Background
William Archer Butler was born about 1814 at Annerville, near Clonmel in Ireland.
William Archer Butler was born about 1814 at Annerville, near Clonmel in Ireland.
As a boy William Archer Butler was imaginative and poetical, and some of his early verses were remarkable. He was educated at Clonmel school. Later he entered Trinity College, Dublin, where he had a brilliant career. He specially devoted himself to literature and metaphysics, and was noted for the beauty of his style.
In 1834 William Archer Butler gained the ethical moderatorship, newly instituted by Provost Lloyd, and continued in residence at Trinity college. In 1837 he decided to enter the Church, and in the same year he was elected to the professorship of moral philosophy, specially founded for him through Lloyd's exertions. About the same time he was presented to the prebend of Clondahorky, Donegal, and resided there when not called by his professorial duties to Dublin. In 1842 he was promoted to the rectory of Raymochy. He died on the 5th of July 1848.
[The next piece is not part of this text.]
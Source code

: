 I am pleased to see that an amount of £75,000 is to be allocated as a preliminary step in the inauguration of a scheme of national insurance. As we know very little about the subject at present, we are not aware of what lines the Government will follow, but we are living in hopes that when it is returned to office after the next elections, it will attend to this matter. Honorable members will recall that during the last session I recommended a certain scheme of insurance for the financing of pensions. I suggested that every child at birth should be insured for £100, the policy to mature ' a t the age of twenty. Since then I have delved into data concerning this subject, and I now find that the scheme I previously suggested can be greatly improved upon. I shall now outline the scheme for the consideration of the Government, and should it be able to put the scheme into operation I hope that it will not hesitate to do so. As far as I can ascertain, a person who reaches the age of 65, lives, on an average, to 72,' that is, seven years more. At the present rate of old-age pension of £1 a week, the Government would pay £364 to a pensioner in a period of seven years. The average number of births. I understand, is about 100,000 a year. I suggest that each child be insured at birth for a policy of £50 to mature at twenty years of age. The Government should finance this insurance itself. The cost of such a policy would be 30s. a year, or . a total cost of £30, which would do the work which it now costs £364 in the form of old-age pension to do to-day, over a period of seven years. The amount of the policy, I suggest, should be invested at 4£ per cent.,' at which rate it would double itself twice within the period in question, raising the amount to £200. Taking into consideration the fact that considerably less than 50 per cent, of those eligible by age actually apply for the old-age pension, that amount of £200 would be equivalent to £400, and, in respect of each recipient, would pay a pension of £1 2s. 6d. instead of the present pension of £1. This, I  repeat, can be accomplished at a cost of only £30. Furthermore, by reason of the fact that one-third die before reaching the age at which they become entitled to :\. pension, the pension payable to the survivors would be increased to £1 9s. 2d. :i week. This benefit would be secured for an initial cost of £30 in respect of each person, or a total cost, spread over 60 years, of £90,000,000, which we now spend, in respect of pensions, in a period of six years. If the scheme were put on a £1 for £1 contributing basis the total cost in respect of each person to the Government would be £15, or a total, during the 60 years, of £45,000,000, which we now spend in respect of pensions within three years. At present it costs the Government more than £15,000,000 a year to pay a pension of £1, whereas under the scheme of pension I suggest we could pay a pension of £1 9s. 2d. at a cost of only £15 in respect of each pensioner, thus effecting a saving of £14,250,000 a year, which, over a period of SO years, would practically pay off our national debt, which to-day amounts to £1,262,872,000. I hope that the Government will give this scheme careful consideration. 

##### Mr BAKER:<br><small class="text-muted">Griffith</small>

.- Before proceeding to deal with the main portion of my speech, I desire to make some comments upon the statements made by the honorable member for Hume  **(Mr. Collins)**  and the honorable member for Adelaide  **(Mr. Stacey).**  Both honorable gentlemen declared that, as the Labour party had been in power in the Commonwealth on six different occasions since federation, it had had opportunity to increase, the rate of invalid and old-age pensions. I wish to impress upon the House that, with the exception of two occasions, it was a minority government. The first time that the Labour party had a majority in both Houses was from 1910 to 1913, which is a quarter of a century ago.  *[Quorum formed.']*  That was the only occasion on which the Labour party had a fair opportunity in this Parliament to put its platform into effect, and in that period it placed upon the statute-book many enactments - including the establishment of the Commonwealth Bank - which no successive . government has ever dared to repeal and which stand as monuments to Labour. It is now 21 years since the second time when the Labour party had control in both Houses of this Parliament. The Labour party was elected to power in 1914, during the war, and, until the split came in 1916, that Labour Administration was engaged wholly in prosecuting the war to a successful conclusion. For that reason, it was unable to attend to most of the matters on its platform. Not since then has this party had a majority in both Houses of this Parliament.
William Archer Butler's Sermons (2 vols. , 1849) were remarkably brilliant and forceful. The Lectures on the History of Ancient Philosophy, edited by W. Hepworth Thompson (2 vols. , 1856; 2nd ed. , 1 vol. 1875), take a high place among the few British works on the history of philosophy. The introductory lectures, and those on the early Greek thinkers, though they evidence wide reading, do not show the complete mastery that is found in Schwegler or Zeller; but the lectures on Plato are of considerable value. Among his other writings were papers in the Dublin University Magazine (1834-1837); and "Letters on Development" (in the Irish Ecclesiastical Journal, 1845), a reply to Newman's famous Essay on the Development of Christian Doctrine.
William Archer Butler's father was a Protestant, his mother a Roman Catholic, and he was brought up as a Catholic. While yet at Clonmel school he became a Protestant.